→ **Required work**:
Take the line that has "user's password |" and all the lines that come after it in the records, and write them out again exactly. Add no other line.

(Stored entries)

========================================================================

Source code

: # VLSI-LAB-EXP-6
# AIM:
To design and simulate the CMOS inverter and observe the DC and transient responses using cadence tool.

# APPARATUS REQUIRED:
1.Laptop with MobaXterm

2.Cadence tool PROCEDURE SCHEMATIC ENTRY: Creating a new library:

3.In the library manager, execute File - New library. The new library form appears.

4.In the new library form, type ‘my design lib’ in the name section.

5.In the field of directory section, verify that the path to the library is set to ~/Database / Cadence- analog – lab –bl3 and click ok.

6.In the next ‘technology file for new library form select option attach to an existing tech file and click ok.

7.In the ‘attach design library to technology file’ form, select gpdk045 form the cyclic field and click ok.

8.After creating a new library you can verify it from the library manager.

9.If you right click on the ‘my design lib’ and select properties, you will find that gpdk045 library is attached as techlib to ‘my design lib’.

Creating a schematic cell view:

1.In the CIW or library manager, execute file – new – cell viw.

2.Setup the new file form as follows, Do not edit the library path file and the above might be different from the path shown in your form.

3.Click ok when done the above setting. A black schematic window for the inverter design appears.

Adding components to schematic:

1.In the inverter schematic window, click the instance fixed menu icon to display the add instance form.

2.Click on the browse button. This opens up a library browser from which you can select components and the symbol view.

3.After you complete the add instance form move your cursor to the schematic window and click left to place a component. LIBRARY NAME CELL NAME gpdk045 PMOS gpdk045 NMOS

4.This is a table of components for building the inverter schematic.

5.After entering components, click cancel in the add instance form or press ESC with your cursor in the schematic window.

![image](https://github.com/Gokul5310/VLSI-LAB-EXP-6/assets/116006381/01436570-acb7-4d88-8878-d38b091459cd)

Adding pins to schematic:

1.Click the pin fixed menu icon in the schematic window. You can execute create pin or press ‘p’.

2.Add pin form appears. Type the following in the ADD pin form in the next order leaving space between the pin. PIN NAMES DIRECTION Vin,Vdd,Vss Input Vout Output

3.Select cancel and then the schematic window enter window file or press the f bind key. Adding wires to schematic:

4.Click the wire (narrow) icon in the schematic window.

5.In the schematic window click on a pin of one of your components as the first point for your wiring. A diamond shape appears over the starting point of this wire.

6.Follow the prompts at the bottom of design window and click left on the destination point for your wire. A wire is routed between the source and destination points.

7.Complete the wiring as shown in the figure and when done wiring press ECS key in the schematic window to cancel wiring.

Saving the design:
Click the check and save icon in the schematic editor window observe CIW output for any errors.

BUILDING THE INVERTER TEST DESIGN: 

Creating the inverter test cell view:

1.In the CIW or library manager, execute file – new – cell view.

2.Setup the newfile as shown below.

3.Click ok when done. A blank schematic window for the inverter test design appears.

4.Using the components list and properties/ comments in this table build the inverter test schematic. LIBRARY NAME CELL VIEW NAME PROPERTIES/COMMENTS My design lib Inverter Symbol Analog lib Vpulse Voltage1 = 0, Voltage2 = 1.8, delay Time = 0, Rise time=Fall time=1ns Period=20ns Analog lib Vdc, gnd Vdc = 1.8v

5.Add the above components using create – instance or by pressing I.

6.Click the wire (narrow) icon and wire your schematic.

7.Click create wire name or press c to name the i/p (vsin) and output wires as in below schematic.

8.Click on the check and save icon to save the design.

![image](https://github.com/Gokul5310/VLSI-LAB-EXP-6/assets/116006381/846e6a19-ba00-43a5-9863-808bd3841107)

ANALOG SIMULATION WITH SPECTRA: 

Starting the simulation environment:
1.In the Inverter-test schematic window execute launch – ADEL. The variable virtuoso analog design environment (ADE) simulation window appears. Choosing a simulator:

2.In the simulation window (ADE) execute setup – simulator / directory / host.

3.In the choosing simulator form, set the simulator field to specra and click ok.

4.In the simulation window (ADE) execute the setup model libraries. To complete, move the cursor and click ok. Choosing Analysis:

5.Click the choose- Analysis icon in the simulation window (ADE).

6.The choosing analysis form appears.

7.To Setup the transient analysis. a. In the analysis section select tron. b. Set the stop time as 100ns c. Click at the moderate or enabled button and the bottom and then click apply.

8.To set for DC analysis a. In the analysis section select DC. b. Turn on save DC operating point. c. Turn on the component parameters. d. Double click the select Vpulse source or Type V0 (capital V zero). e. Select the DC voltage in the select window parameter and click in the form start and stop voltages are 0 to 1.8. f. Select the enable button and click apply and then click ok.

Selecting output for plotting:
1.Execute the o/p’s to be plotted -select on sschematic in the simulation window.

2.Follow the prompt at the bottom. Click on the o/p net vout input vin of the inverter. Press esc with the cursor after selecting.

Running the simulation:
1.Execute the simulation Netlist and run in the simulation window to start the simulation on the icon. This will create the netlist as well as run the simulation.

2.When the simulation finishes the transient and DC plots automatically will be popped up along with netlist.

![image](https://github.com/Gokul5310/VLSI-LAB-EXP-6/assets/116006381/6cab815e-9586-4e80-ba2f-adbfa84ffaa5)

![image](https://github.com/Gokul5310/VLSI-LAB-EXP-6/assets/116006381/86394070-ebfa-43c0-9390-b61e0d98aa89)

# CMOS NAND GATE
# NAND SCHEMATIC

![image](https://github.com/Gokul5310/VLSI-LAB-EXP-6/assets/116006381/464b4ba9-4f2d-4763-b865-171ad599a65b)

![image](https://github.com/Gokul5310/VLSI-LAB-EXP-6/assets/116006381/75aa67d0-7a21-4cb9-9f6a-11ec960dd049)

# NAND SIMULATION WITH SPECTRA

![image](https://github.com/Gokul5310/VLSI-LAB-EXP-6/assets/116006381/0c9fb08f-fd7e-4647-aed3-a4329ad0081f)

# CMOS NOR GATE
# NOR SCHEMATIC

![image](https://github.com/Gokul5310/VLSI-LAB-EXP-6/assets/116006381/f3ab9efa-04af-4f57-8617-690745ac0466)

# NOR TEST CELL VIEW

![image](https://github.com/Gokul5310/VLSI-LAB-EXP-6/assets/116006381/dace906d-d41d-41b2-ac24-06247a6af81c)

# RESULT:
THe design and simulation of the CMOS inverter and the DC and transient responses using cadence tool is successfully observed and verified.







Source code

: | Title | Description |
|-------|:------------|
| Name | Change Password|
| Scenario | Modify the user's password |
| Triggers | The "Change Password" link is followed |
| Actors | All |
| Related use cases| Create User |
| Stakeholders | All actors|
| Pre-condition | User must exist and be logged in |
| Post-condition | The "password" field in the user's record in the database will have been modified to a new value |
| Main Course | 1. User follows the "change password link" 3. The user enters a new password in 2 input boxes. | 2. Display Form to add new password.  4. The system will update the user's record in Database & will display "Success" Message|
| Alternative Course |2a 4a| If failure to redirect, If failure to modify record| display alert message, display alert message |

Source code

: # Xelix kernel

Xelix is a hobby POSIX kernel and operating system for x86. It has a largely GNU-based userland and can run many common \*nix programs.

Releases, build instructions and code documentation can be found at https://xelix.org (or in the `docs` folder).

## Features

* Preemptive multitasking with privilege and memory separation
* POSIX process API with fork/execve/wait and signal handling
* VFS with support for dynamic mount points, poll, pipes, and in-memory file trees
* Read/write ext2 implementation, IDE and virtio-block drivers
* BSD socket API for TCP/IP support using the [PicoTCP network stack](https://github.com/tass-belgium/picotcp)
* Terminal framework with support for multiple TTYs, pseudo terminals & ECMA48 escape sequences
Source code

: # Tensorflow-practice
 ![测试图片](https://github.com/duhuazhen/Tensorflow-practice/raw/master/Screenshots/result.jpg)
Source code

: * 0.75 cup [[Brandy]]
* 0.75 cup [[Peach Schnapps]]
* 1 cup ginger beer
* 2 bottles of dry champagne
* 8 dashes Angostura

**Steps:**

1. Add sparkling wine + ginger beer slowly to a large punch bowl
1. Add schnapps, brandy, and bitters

========================================================================

→ **Written solution**:
| Scenario | Modify the user's password |
| Triggers | The "Change Password" link is followed |
| Actors | All |
| Related use cases| Create User |
| Stakeholders | All actors|
| Pre-condition | User must exist and be logged in |
| Post-condition | The "password" field in the user's record in the database will have been modified to a new value |
| Main Course | 1. User follows the "change password link" 3. The user enters a new password in 2 input boxes. | 2. Display Form to add new password.  4. The system will update the user's record in Database & will display "Success" Message|
| Alternative Course |2a 4a| If failure to redirect, If failure to modify record| display alert message, display alert message |

Source code

: # Xelix kernel

Xelix is a hobby POSIX kernel and operating system for x86. It has a largely GNU-based userland and can run many common \*nix programs.

Releases, build instructions and code documentation can be found at https://xelix.org (or in the `docs` folder).

## Features

* Preemptive multitasking with privilege and memory separation
* POSIX process API with fork/execve/wait and signal handling
* VFS with support for dynamic mount points, poll, pipes, and in-memory file trees
* Read/write ext2 implementation, IDE and virtio-block drivers
* BSD socket API for TCP/IP support using the [PicoTCP network stack](https://github.com/tass-belgium/picotcp)
* Terminal framework with support for multiple TTYs, pseudo terminals & ECMA48 escape sequences
Source code

: # Tensorflow-practice
 ![测试图片](https://github.com/duhuazhen/Tensorflow-practice/raw/master/Screenshots/result.jpg)
Source code

: * 0.75 cup [[Brandy]]
* 0.75 cup [[Peach Schnapps]]
* 1 cup ginger beer
* 2 bottles of dry champagne
* 8 dashes Angostura

**Steps:**

1. Add sparkling wine + ginger beer slowly to a large punch bowl
1. Add schnapps, brandy, and bitters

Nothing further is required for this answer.